Books Free Download India After Gandhi: The History of the World's Largest Democracy Online

Books Free Download India After Gandhi: The History of the World's Largest Democracy  Online
India After Gandhi: The History of the World's Largest Democracy Hardcover | Pages: 912 pages
Rating: 4.37 | 13734 Users | 1111 Reviews

Details Out Of Books India After Gandhi: The History of the World's Largest Democracy

Title:India After Gandhi: The History of the World's Largest Democracy
Author:Ramachandra Guha
Book Format:Hardcover
Book Edition:First Edition
Pages:Pages: 912 pages
Published:July 24th 2007 by Ecco (first published April 20th 2007)
Categories:History. Cultural. India. Nonfiction. Politics

Chronicle Concering Books India After Gandhi: The History of the World's Largest Democracy

A magisterial account of the pains, the struggles, the humiliations, and the glories of the world's largest and least likely democracy, Ramachandra Guha's India After Gandhi is a breathtaking chronicle of the brutal conflicts that have rocked a giant nation and the extraordinary factors that have held it together. An intricately researched and elegantly written epic history peopled with larger-than-life characters, it is the work of a major scholar at the peak of his abilities...

Be Specific About Books In Pursuance Of India After Gandhi: The History of the World's Largest Democracy

Original Title: India After Gandhi: The History of the World's Largest Democracy
ISBN: 0060198818 (ISBN13: 9780060198817)
Edition Language: English
Literary Awards: Kiriyama Prize Nominee for Nonfiction (2008), Cundill History Prize Nominee (2008)

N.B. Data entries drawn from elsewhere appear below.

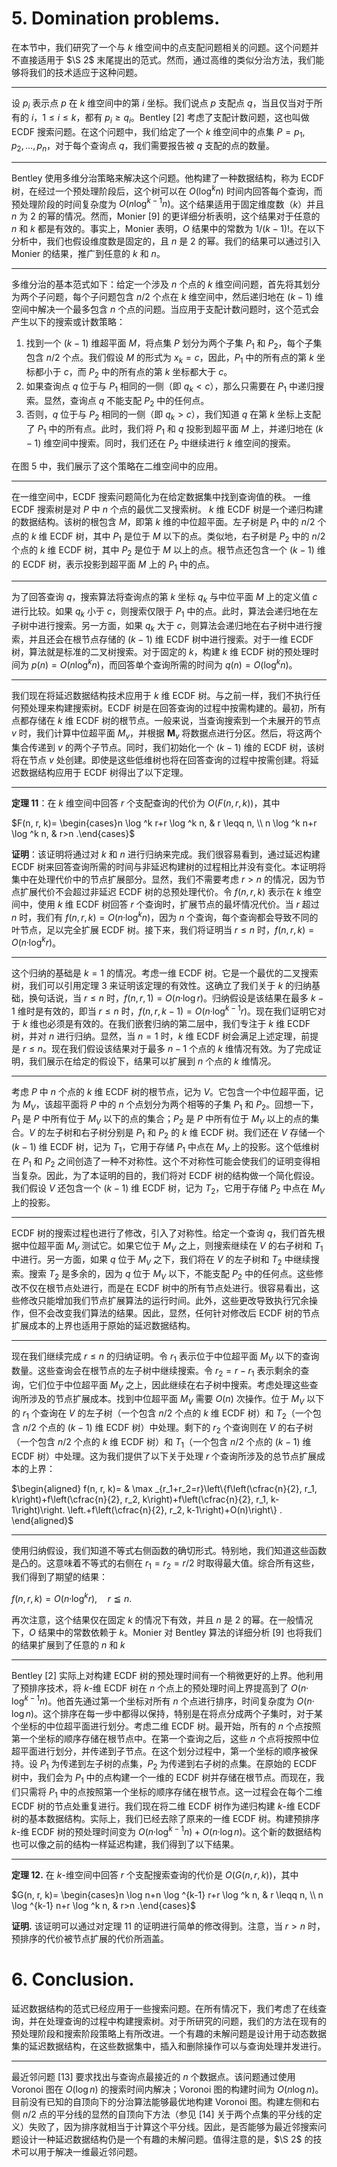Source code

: # 5. Domination problems.

在本节中，我们研究了一个与 $k$ 维空间中的点支配问题相关的问题。这个问题并不直接适用于 $\S 2$ 末尾提出的范式。然而，通过高维的类似分治方法，我们能够将我们的技术适应于这种问题。

---

设 $p_i$ 表示点 $p$ 在 $k$ 维空间中的第 $i$ 坐标。我们说点 $p$ 支配点 $q$，当且仅当对于所有的 $i$，$1 \leq i \leq k$，都有 $p_i \geq q_i$。Bentley [2] 考虑了支配计数问题，这也叫做 ECDF 搜索问题。在这个问题中，我们给定了一个 $k$ 维空间中的点集 $P = {p_1, p_2, \dots, p_n}$，对于每个查询点 $q$，我们需要报告被 $q$ 支配的点的数量。

---

Bentley 使用多维分治策略来解决这个问题。他构建了一种数据结构，称为 ECDF 树，在经过一个预处理阶段后，这个树可以在 $O(\log^k n)$ 时间内回答每个查询，而预处理阶段的时间复杂度为 $O(n \log^{k-1} n)$。这个结果适用于固定维度数（$k$）并且 $n$ 为 2 的幂的情况。然而，Monier [9] 的更详细分析表明，这个结果对于任意的 $n$ 和 $k$ 都是有效的。事实上，Monier 表明，$O$ 结果中的常数为 $1 / (k-1)!$。在以下分析中，我们也假设维度数是固定的，且 $n$ 是 2 的幂。我们的结果可以通过引入 Monier 的结果，推广到任意的 $k$ 和 $n$。

---

多维分治的基本范式如下：给定一个涉及 $n$ 个点的 $k$ 维空间问题，首先将其划分为两个子问题，每个子问题包含 $n / 2$ 个点在 $k$ 维空间中，然后递归地在 $(k-1)$ 维空间中解决一个最多包含 $n$ 个点的问题。当应用于支配计数问题时，这个范式会产生以下的搜索或计数策略：

1. 找到一个 $(k-1)$ 维超平面 $M$，将点集 $P$ 划分为两个子集 $P_1$ 和 $P_2$，每个子集包含 $n / 2$ 个点。我们假设 $M$ 的形式为 $x_k=c$，因此，$P_1$ 中的所有点的第 $k$ 坐标都小于 $c$，而 $P_2$ 中的所有点的第 $k$ 坐标都大于 $c$。
2. 如果查询点 $q$ 位于与 $P_1$ 相同的一侧（即 $q_k < c$），那么只需要在 $P_1$ 中递归搜索。显然，查询点 $q$ 不能支配 $P_2$ 中的任何点。
3. 否则，$q$ 位于与 $P_2$ 相同的一侧（即 $q_k > c$），我们知道 $q$ 在第 $k$ 坐标上支配了 $P_1$ 中的所有点。此时，我们将 $P_1$ 和 $q$ 投影到超平面 $M$ 上，并递归地在 $(k-1)$ 维空间中搜索。同时，我们还在 $P_2$ 中继续进行 $k$ 维空间的搜索。

在图 5 中，我们展示了这个策略在二维空间中的应用。

---

在一维空间中，ECDF 搜索问题简化为在给定数据集中找到查询值的秩。 一维 ECDF 搜索树是对 $P$ 中 $n$ 个点的最优二叉搜索树。 $k$ 维 ECDF 树是一个递归构建的数据结构。该树的根包含 $M$，即第 $k$ 维的中位超平面。左子树是 $P_1$ 中的 $n / 2$ 个点的 $k$ 维 ECDF 树，其中 $P_1$ 是位于 $M$ 以下的点。类似地，右子树是 $P_2$ 中的 $n / 2$ 个点的 $k$ 维 ECDF 树，其中 $P_2$ 是位于 $M$ 以上的点。根节点还包含一个 $(k-1)$ 维的 ECDF 树，表示投影到超平面 $M$ 上的 $P_1$ 中的点。

---

为了回答查询 $q$，搜索算法将查询点的第 $k$ 坐标 $q_k$ 与中位平面 $M$ 上的定义值 $c$ 进行比较。如果 $q_k$ 小于 $c$，则搜索仅限于 $P_1$ 中的点。此时，算法会递归地在左子树中进行搜索。另一方面，如果 $q_k$ 大于 $c$，则算法会递归地在右子树中进行搜索，并且还会在根节点存储的 $(k-1)$ 维 ECDF 树中进行搜索。对于一维 ECDF 树，算法就是标准的二叉树搜索。对于固定的 $k$，构建 $k$ 维 ECDF 树的预处理时间为 $p(n) = O\left(n \log^k n\right)$，而回答单个查询所需的时间为 $q(n) = O\left(\log^k n\right)$。

---

我们现在将延迟数据结构技术应用于 $k$ 维 ECDF 树。与之前一样，我们不执行任何预处理来构建搜索树。ECDF 树是在回答查询的过程中按需构建的。最初，所有点都存储在 $k$ 维 ECDF 树的根节点。一般来说，当查询搜索到一个未展开的节点 $v$ 时，我们计算中位超平面 $M_v$，并根据 $\boldsymbol{M}_v$ 将数据点进行分区。然后，将这两个集合传递到 $v$ 的两个子节点。同时，我们初始化一个 $(k-1)$ 维的 ECDF 树，该树将在节点 $v$ 处创建。即使是这些低维树也将在回答查询的过程中按需创建。将延迟数据结构应用于 ECDF 树得出了以下定理。

---

**定理 11**：在 $k$ 维空间中回答 $r$ 个支配查询的代价为 $O(F(n, r, k))$，其中

$F(n, r, k)= \begin{cases}n \log ^k r+r \log ^k n, & r \leqq n, \\ n \log ^k n+r \log ^k n, & r>n .\end{cases}$ 

**证明**：该证明将通过对 $k$ 和 $n$ 进行归纳来完成。我们很容易看到，通过延迟构建 ECDF 树来回答查询所需的时间与非延迟构建树的过程相比并没有变化。本证明将集中在处理代价中的节点扩展部分。显然，我们不需要考虑 $r > n$ 的情况，因为节点扩展代价不会超过非延迟 ECDF 树的总预处理代价。令 $f(n, r, k)$ 表示在 $k$ 维空间中，使用 $k$ 维 ECDF 树回答 $r$ 个查询时，扩展节点的最坏情况代价。当 $r$ 超过 $n$ 时，我们有 $f(n, r, k) = O\left(n \text{⸱} \log^k n\right)$，因为 $n$ 个查询，每个查询都会导致不同的叶节点，足以完全扩展 ECDF 树。接下来，我们将证明当 $r \leq n$ 时，$f(n, r, k) = O\left(n \text{⸱} \log^k r\right)$。

---

这个归纳的基础是 $k=1$ 的情况。考虑一维 ECDF 树。它是一个最优的二叉搜索树，我们可以引用定理 3 来证明该定理的有效性。这确立了我们关于 $k$ 的归纳基础，换句话说，当 $r \leq n$ 时，$f(n, r, 1) = O(n \text{⸱} \log r)$。归纳假设是该结果在最多 $k-1$ 维时是有效的，即当 $r \leq n$ 时，$f(n, r, k-1) = O\left(n \text{⸱} \log^{k-1} r\right)$。现在我们证明它对于 $k$ 维也必须是有效的。在我们嵌套归纳的第二层中，我们专注于 $k$ 维 ECDF 树，并对 $n$ 进行归纳。显然，当 $n=1$ 时，$k$ 维 ECDF 树会满足上述定理，前提是 $r \leq n$。现在我们假设该结果对于最多 $n-1$ 个点的 $k$ 维情况有效。为了完成证明，我们展示在给定的假设下，结果可以扩展到 $n$ 个点的 $k$ 维情况。

---

考虑 $P$ 中 $n$ 个点的 $k$ 维 ECDF 树的根节点，记为 $V$。它包含一个中位超平面，记为 $M_V$，该超平面将 $P$ 中的 $n$ 个点划分为两个相等的子集 $P_1$ 和 $P_2$。回想一下，$P_1$ 是 $P$ 中所有位于 $M_V$ 以下的点的集合；$P_2$ 是 $P$ 中所有位于 $M_V$ 以上的点的集合。$V$ 的左子树和右子树分别是 $P_1$ 和 $P_2$ 的 $k$ 维 ECDF 树。我们还在 $V$ 存储一个 $(k-1)$ 维 ECDF 树，记为 $T_1$，它用于存储 $P_1$ 中点在 $M_V$ 上的投影。这个低维树在 $P_1$ 和 $P_2$ 之间创造了一种不对称性。这个不对称性可能会使我们的证明变得相当复杂。因此，为了本证明的目的，我们将对 ECDF 树的结构做一个简化假设。我们假设 $V$ 还包含一个 $(k-1)$ 维 ECDF 树，记为 $T_2$，它用于存储 $P_2$ 中点在 $M_V$ 上的投影。

---

ECDF 树的搜索过程也进行了修改，引入了对称性。给定一个查询 $q$，我们首先根据中位超平面 $M_V$ 测试它。如果它位于 $M_V$ 之上，则搜索继续在 $V$ 的右子树和 $T_1$ 中进行。另一方面，如果 $q$ 位于 $M_V$ 之下，我们将在 $V$ 的左子树和 $T_2$ 中继续搜索。搜索 $T_2$ 是多余的，因为 $q$ 位于 $M_V$ 以下，不能支配 $P_2$ 中的任何点。这些修改不仅在根节点处进行，而是在 ECDF 树中的所有节点处进行。很容易看出，这些修改只能增加我们节点扩展算法的运行时间。此外，这些更改导致执行冗余操作，但不会改变我们算法的结果。因此，显然，任何针对修改后 ECDF 树的节点扩展成本的上界也适用于原始的延迟数据结构。

---

现在我们继续完成 $r \leq n$ 的归纳证明。令 $r_1$ 表示位于中位超平面 $M_V$ 以下的查询数量。这些查询会在根节点的左子树中继续搜索。令 $r_2 = r - r_1$ 表示剩余的查询，它们位于中位超平面 $M_V$ 之上，因此继续在右子树中搜索。考虑处理这些查询所涉及的节点扩展成本。找到中位超平面 $M_V$ 需要 $O(n)$ 次操作。位于 $M_V$ 以下的 $r_1$ 个查询在 $V$ 的左子树（一个包含 $n / 2$ 个点的 $k$ 维 ECDF 树）和 $T_2$（一个包含 $n / 2$ 个点的 $(k-1)$ 维 ECDF 树）中处理。剩下的 $r_2$ 个查询则在 $V$ 的右子树（一个包含 $n / 2$ 个点的 $k$ 维 ECDF 树）和 $T_1$（一个包含 $n / 2$ 个点的 $(k-1)$ 维 ECDF 树）中处理。这为我们提供了以下关于处理 $r$ 个查询所涉及的总节点扩展成本的上界：

$\begin{aligned}
f(n, r, k)= & \max _{r_1+r_2=r}\left\{f\left(\cfrac{n}{2}, r_1, k\right)+f\left(\cfrac{n}{2}, r_2, k\right)+f\left(\cfrac{n}{2}, r_1, k-1\right)\right. 
\left.+f\left(\cfrac{n}{2}, r_2, k-1\right)+O(n)\right\} .
\end{aligned}$ 

---

使用归纳假设，我们知道不等式右侧函数的确切形式。特别地，我们知道这些函数是凸的。这意味着不等式的右侧在 $r_1 = r_2 = r / 2$ 时取得最大值。综合所有这些，我们得到了期望的结果：

$f(n, r, k)=O\left(n \text{⸱} \log ^k r\right), \quad r \leqq n .$

再次注意，这个结果仅在固定 $k$ 的情况下有效，并且 $n$ 是 2 的幂。在一般情况下，$O$ 结果中的常数依赖于 $k$。Monier 对 Bentley 算法的详细分析 [9] 也将我们的结果扩展到了任意的 $n$ 和 $k$

---

Bentley [2] 实际上对构建 ECDF 树的预处理时间有一个稍微更好的上界。他利用了预排序技术，将 $k$-维 ECDF 树在 $n$ 个点上的预处理时间上界提高到了 $O\left(n \text{⸱} \log^{k-1} n\right)$。他首先通过第一个坐标对所有 $n$ 个点进行排序，时间复杂度为 $O(n \text{⸱} \log n)$。这个排序在每一步中都得以保持，特别是在将点分成两个子集时，对于某个坐标的中位超平面进行划分。考虑二维 ECDF 树。最开始，所有的 $n$ 个点按照第一个坐标的顺序存储在根节点中。在第一个查询之后，这些 $n$ 个点将按照中位超平面进行划分，并传递到子节点。在这个划分过程中，第一个坐标的顺序被保持。设 $P_1$ 为传递到左子树的点集，$P_2$ 为传递到右子树的点集。在原始的 ECDF 树中，我们会为 $P_1$ 中的点构建一个一维的 ECDF 树并存储在根节点。而现在，我们只需将 $P_1$ 中的点按照第一个坐标的顺序存储在根节点。这一过程会在每个二维 ECDF 树的节点处重复进行。我们现在将二维 ECDF 树作为递归构建 $k$-维 ECDF 树的基本数据结构。实际上，我们已经去除了原来的一维 ECDF 树。构建预排序 $k$-维 ECDF 树的预处理时间变为 $O\left(n \text{⸱} \log^{k-1} n\right) + O(n \text{⸱} \log n)$。这个新的数据结构也可以像之前的结构一样延迟构建，我们得到了以下结果。

---

**定理 12.** 在 $k$-维空间中回答 $r$ 个支配搜索查询的代价是 $O(G(n, r, k))$，其中

$G(n, r, k)= \begin{cases}n \log n+n \log ^{k-1} r+r \log ^k n, & r \leqq n, \\ n \log ^{k-1} n+r \log ^k n, & r>n .\end{cases}$

**证明.** 该证明可以通过对定理 11 的证明进行简单的修改得到。注意，当 $r > n$ 时，预排序的代价被节点扩展的代价所涵盖。

# 6. Conclusion.

延迟数据结构的范式已经应用于一些搜索问题。在所有情况下，我们考虑了在线查询，并在处理查询的过程中构建搜索树。对于所研究的问题，我们的方法在现有的预处理阶段和搜索阶段策略上有所改进。一个有趣的未解问题是设计用于动态数据集的延迟数据结构，在这些数据集中，插入和删除操作可以与查询处理并发进行。

---

最近邻问题 [13] 要求找出与查询点最接近的 $n$ 个数据点。该问题通过使用 Voronoi 图在 $O(\log n)$ 的搜索时间内解决；Voronoi 图的构建时间为 $O(n \log n)$。目前没有已知的自顶向下的分治算法能够最优地构建 Voronoi 图。构建左侧和右侧 $n / 2$ 点的平分线的显然的自顶向下方法（参见 [14] 关于两个点集的平分线的定义）失败了，因为排序就相当于计算这个平分线。因此，是否能够为最近邻搜索问题设计一种延迟数据结构仍是一个有趣的未解问题。值得注意的是，$\S 2$ 的技术可以用于解决一维最近邻问题。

Rating Out Of Books India After Gandhi: The History of the World's Largest Democracy
Ratings: 4.37 From 13734 Users | 1111 Reviews

Comment On Out Of Books India After Gandhi: The History of the World's Largest Democracy
Warning: this is going to be a long read.Such an immersive thriller-like and all-encompassing narrative of the Indian history! Given this is the history of the worlds largest democracy, with a rich diversity of region, culture, religion etc, the book is surprisingly compact, at 900 pages. Oh, but 100 of those are notes and references, so its even more compact at 800 pages.The book reminds the reader - how gigantic Nehrus stature really was. His political strength allowed him to get through

Never has history been told in such colour and with such emotion. Rightly deserves to be called Guha's masterpiece. A book that takes you through the fight of a young nation against the veritable elements threatening secularism, its dangerous but nevertheless great gamble with democracy, its idealist argument against the more realist one for alignment, its parenthood falling from that of great men of integrity to mortals with vanity, and the rise of populism on the price of constitutional

As I set to type this review, I also seriously consider not doing so, on account of my naivete. In all fairness, I am new to this genre and this book had been lying around for more than a year in my shelf, till I started reading it after I had finished some 100 odd pages in a friend's copy.I have not read any other book that was so dense as this and yet so well-paced. The amount of information in each page is staggering. The only book I know that has more footnotes than this is, perhaps, the

An excellent, thorough history of modern India, post-independence.The first half, covering the decades under PM Nehru and the drafting of the Indian Constitution, is really inspiring. Nehru was an idealist who believed in social change; he worked with B.R. Ambedkar, an Untouchable who was the primary draftsman of the constitution, to keep India as a secular state and to overturn the caste system. Nehru also worked to protect minority groups such as women and Muslims, to create an economic and

"If you do not know where you come from, then you don't know where you are, and if you don't know where you are, then you don't know where you're going. And if you don't know where you're going, you're probably going wrong. Terry Pratchett"India is world's largest but least likely democracy. But how it still survives?To me, Indian history always meant what happened till 1947 (year of Independence) or perhaps my knowledge expands one little year further till Gandhiji's death. I was kept in the

For us Indians, the history usually end with the Independence Day i.e. Aug 15, '47 or more specifically when Mahatma Gandhi died on Oct 30, '48. But what about the events after that, that rocked us and shaped our destiny, of what and who we are today. The greatest experiment in democracy deserve an equal credit to share its story of ups and downs and what it has become as of today.India After Gandhi is the book that bridges this gap by providing a first rate account of the various people that

Lest we begin taking the existence of India for granted. In this book, Ramachandra Guha takes on the difficult job of instilling a reasonable degree of patriotism in your average armchair skeptic without resorting to India-Pakistan jingoism or sanctimoniously reminding us of our glorious ancient history. He succeeds magnificently by furnishing an insightful post-independence (albeit Nehruvian) narrative history of India that sheds light on the unprecedented miracle that is the Indian

0 Comments:

Note: Only a member of this blog may post a comment.